Exercise aim:
Repeat the data in full and exactly. Leave the pictures out.

Record excerpts section start

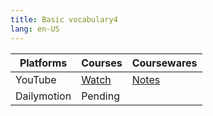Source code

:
```yaml
---
title: Basic vocabulary4
lang: en-US
---
```


| Platforms | Courses                                                                                      | Coursewares                                                     |
|-----------|----------------------------------------------------------------------------------------------|-----------------------------------------------------------------|
| YouTube   | [Watch](https://www.youtube.com/watch?v=7pSQoHhiD3c&list=PLm0MFkgiW1JivqeqHCq9A1igNbNrfiwfw) | [Notes](../../public/english/Basic%20Courses/pdf/4%20Notes.pdf) |
| Dailymotion  | Pending                                                                                      |                                                                 |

Record excerpts section end

Written response:
Source code

:
```yaml
---
title: Basic vocabulary4
lang: en-US
---
```


| Platforms | Courses                                                                                      | Coursewares                                                     |
|-----------|----------------------------------------------------------------------------------------------|-----------------------------------------------------------------|
| YouTube   | [Watch](https://www.youtube.com/watch?v=7pSQoHhiD3c&list=PLm0MFkgiW1JivqeqHCq9A1igNbNrfiwfw) | [Notes](../../public/english/Basic%20Courses/pdf/4%20Notes.pdf) |
| Dailymotion  | Pending                                                                                      |                                                                 |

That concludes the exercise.